Step one is where bZx lost funds. Our checks are explicit — it’s not possible to open an undercollateralized position on DDEX.

There’s a few takeaways here:

  • Learn from your mistakes. Principles of good engineering tell us that we should ask “where else could this happen?” and “what are the root causes which lead to this mistake? How can they be avoided in the future through habit change?”

This attack on bZx happened because the contract failed to execute a final check to make sure that the math added up in everyone’s favor. How was it that this code made it so far without anyone noticing?

This leads us to takeaway #2

  • Auditors are not magicians. Global invariants should be made as obvious as possible.

Code quality cannot be undervalued in this realm. We strive to make our code explicit and obvious — this makes the auditors job easier, and reduces the chance for strange attack variants taking advantage of overly complex code.

  • Automatic Market Makers (AMMs) can be “spring loaded” to temporarily store value (in the form of a lucrative trade)

While AMMs are super cool, they add a huge level of complexity to security as they effectively give attackers a spring to load/deload for realizing profit. DDEX doesn’t use AMMs at all.

tl;dr — no.

Hack #2 was pretty straightforward price oracle manipulation, which once again resulted in a massively undercollateralized loan defaulting on bZx.

There are several reasons that DDEX is not vulnerable to this type of oracle attack. These are highlighted as we discuss our major takeaways from this below:

  • Oracles that completely depend on other DeFi projects are dangerous

Oracles that rely on markets without an enormous amount of liquidity form easy attack points, as seen in hack #2.

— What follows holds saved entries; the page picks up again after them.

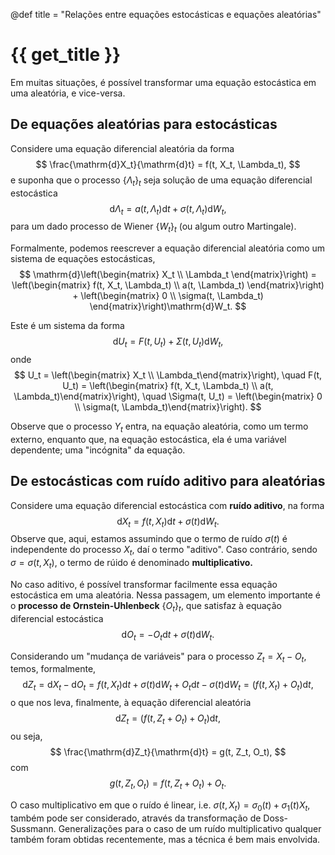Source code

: @def title = "Relações entre equações estocásticas e equações aleatórias"

# {{ get_title }}

Em muitas situações, é possível transformar uma equação estocástica em uma aleatória, e vice-versa.

## De equações aleatórias para estocásticas

Considere uma equação diferencial aleatória da forma
$$
\frac{\mathrm{d}X_t}{\mathrm{d}t} = f(t, X_t, \Lambda_t),
$$
e suponha que o processo $\{\Lambda_t\}_t$ seja solução de uma equação diferencial estocástica
$$
\mathrm{d}\Lambda_t = a(t, \Lambda_t)\mathrm{d}t + \sigma(t, \Lambda_t)\mathrm{d}W_t,
$$
para um dado processo de Wiener $\{W_t\}_t$ (ou algum outro Martingale).

Formalmente, podemos reescrever a equação diferencial aleatória como um sistema de equações estocásticas,
$$
\mathrm{d}\left(\begin{matrix} X_t \\ \Lambda_t \end{matrix}\right) = \left(\begin{matrix} f(t, X_t, \Lambda_t) \\ a(t, \Lambda_t) \end{matrix}\right) + \left(\begin{matrix} 0 \\ \sigma(t, \Lambda_t) \end{matrix}\right)\mathrm{d}W_t.
$$

Este é um sistema da forma
$$
\mathrm{d}U_t = F(t, U_t) + \Sigma(t, U_t)\mathrm{d}W_t,
$$
onde 
$$
U_t = \left(\begin{matrix} X_t \\ \Lambda_t\end{matrix}\right), \quad F(t, U_t) = \left(\begin{matrix} f(t, X_t, \Lambda_t) \\ a(t, \Lambda_t)\end{matrix}\right), \quad \Sigma(t, U_t) = \left(\begin{matrix} 0 \\ \sigma(t, \Lambda_t)\end{matrix}\right).
$$

Observe que o processo $Y_t$ entra, na equação aleatória, como um termo externo, enquanto que, na equação estocástica, ela é uma variável dependente; uma "incógnita" da equação.

## De estocásticas com ruído aditivo para aleatórias

Considere uma equação diferencial estocástica com **ruído aditivo**, na forma
$$
\mathrm{d}X_t = f(t, X_t)\mathrm{d}t + \sigma(t)\mathrm{d}W_t.
$$
Observe que, aqui, estamos assumindo que o termo de ruído $\sigma(t)$ é independente do processo $X_t$, daí o termo "aditivo". Caso contrário, sendo $\sigma = \sigma(t, X_t)$, o termo de rúido é denominado **multiplicativo.**

No caso aditivo, é possível transformar facilmente essa equação estocástica em uma aleatória. Nessa passagem, um elemento importante é o **processo de Ornstein-Uhlenbeck** $\{O_t\}_t$, que satisfaz à equação diferencial estocástica
$$
\mathrm{d}O_t = - O_t \mathrm{d}t + \sigma(t) \mathrm{d}W_t.
$$

Considerando um "mudança de variáveis" para o processo $Z_t = X_t - O_t$, temos, formalmente,
$$
\mathrm{d}Z_t = \mathrm{d}X_t - \mathrm{d}O_t = f(t, X_t)\mathrm{d}t + \sigma(t)\mathrm{d}W_t + O_t \mathrm{d}t - \sigma(t) \mathrm{d}W_t = (f(t, X_t) + O_t)\mathrm{d}t,
$$
o que nos leva, finalmente, à equação diferencial aleatória
$$
\mathrm{d}Z_t = (f(t, Z_t + O_t) + O_t)\mathrm{d}t,
$$
ou seja,
$$
\frac{\mathrm{d}Z_t}{\mathrm{d}t} = g(t, Z_t, O_t),
$$
com
$$
g(t, Z_t, O_t) = f(t, Z_t + O_t) + O_t.
$$

O caso multiplicativo em que o ruído é linear, i.e. $\sigma(t, X_t) = \sigma_0(t) + \sigma_1(t)X_t$, também pode ser considerado, através da transformação de Doss-Sussmann. Generalizações para o caso de um ruído multiplicativo qualquer também foram obtidas recentemente, mas a técnica é bem mais envolvida.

DDEX utilizes an onchain pool with a hybrid exchange. This allows us to use DeFi + our own books + centralized exchanges. For example our USDC references Coinbase prices, with safety checks, outlier detection, and expiration time built into our onchain proxy. Other well engineered projects like dydx do similar things as well.

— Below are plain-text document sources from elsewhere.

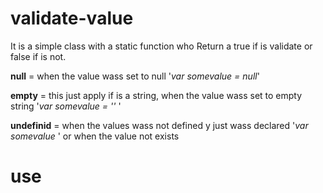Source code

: # validate-value
It is a simple class with a static function who Return a true if is validate or false if is not.


<b>null</b> =  when  the value wass set to null 
'<i>var somevalue = null</i>'

<b>empty</b> =  this just apply if is a string,  when the value wass set to empty string 
'<i>var somevalue = '' </i>'

<b>undefinid</b> =   when the values wass not defined y just wass declared '<i>var somevalue </i>' or when the value not exists


# use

  • A root cause of using weak oracles is that some tokens (such as sUSD) simply do not have enough global liquidity

While it my be attractive to list exotic tokens for unique offerings, they should be limited to spot exchanges only. Adding long tail tokens to a lending pool is extremely dangerous. DDEX for the foreseeable future will limit our margin assets to BTC, ETH, and stablecoins.

  • Listing long tail tokens affects all tokens

Some would say “who cares if they list XXX, only people who touch XXX are affected and they are responsible for their own behavoirs.” However, this is ONLY true in the case of a spot exchange. This does not hold true for lending pools.

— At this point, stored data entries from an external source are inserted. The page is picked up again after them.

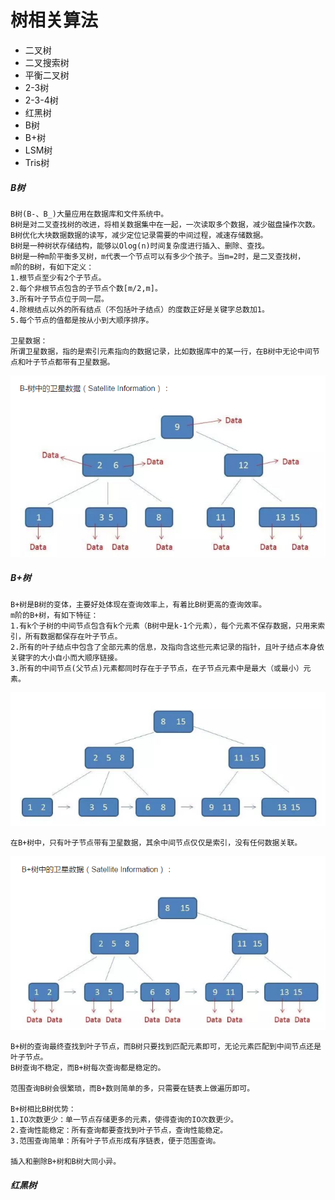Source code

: 
# 树相关算法

* 二叉树
* 二叉搜索树
* 平衡二叉树
* 2-3树
* 2-3-4树
* 红黑树
* B树
* B+树
* LSM树
* Tris树



##### B树
    B树(B-、B_)大量应用在数据库和文件系统中。
    B树是对二叉查找树的改进，将相关数据集中在一起，一次读取多个数据，减少磁盘操作次数。
    B树优化大块数据数据的读写，减少定位记录需要的中间过程，减速存储数据。
    B树是一种树状存储结构，能够以Olog(n)时间复杂度进行插入、删除、查找。
    B树是一种m阶平衡多叉树，m代表一个节点可以有多少个孩子。当m=2时，是二叉查找树，
    m阶的B树，有如下定义：
    1.根节点至少有2个子节点。
    2.每个非根节点包含的子节点个数[m/2,m]。
    3.所有叶子节点位于同一层。
    4.除根结点以外的所有结点（不包括叶子结点）的度数正好是关键字总数加1。
    5.每个节点的值都是按从小到大顺序排序。
    
    卫星数据：
    所谓卫星数据，指的是索引元素指向的数据记录，比如数据库中的某一行，在B树中无论中间节点和叶子节点都带有卫星数据。
    
![B树卫星数据](../../../../doc/B-树卫星数据.png)   
    
##### B+树
    B+树是B树的变体，主要好处体现在查询效率上，有着比B树更高的查询效率。
    m阶的B+树，有如下特征：
    1.有k个子树的中间节点包含有k个元素（B树中是k-1个元素），每个元素不保存数据，只用来索引，所有数据都保存在叶子节点。
    2.所有的叶子结点中包含了全部元素的信息，及指向含这些元素记录的指针，且叶子结点本身依关键字的大小自小而大顺序链接。
    3.所有的中间节点(父节点)元素都同时存在于子节点，在子节点元素中是最大（或最小）元素。
![B+树](../../../../doc/B+.png)    
    
    在B+树中，只有叶子节点带有卫星数据，其余中间节点仅仅是索引，没有任何数据关联。
 ![B+树卫星数据](../../../../doc/B+树卫星数据.png)      
 
    B+树的查询最终查找到叶子节点，而B树只要找到匹配元素即可，无论元素匹配到中间节点还是叶子节点。
    B树查询不稳定，而B+树每次查询都是稳定的。
    
    范围查询B树会很繁琐，而B+数则简单的多，只需要在链表上做遍历即可。
    
    B+树相比B树优势：
    1.IO次数更少：单一节点存储更多的元素，使得查询的IO次数更少。
    2.查询性能稳定：所有查询都要查找到叶子节点，查询性能稳定。
    3.范围查询简单：所有叶子节点形成有序链表，便于范围查询。
    
    插入和删除B+树和B树大同小异。

##### 红黑树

When the Poloniex crash happened, CLAM crashing caused users who only touched BTC to lose money.

The bZx attack on sUSD caused losses to the ETH pool.

To summarize: keep oracles secure by using the largest liquidity sources available, not just on DeFi, and don’t list random tokens.

Flash loan attacks are fascinating and powerful, but they have a weakness: they have to do everything within a single block. DDEX uses this constraint to protect itself:

We do not allow lending and trading to be performed in a single attack

On DDEX, the act of lending and/or borrowing must be a user submitted transaction. Trading is a relayer (DDEX) submitted transaction. By design, you cannot compose these into a single block.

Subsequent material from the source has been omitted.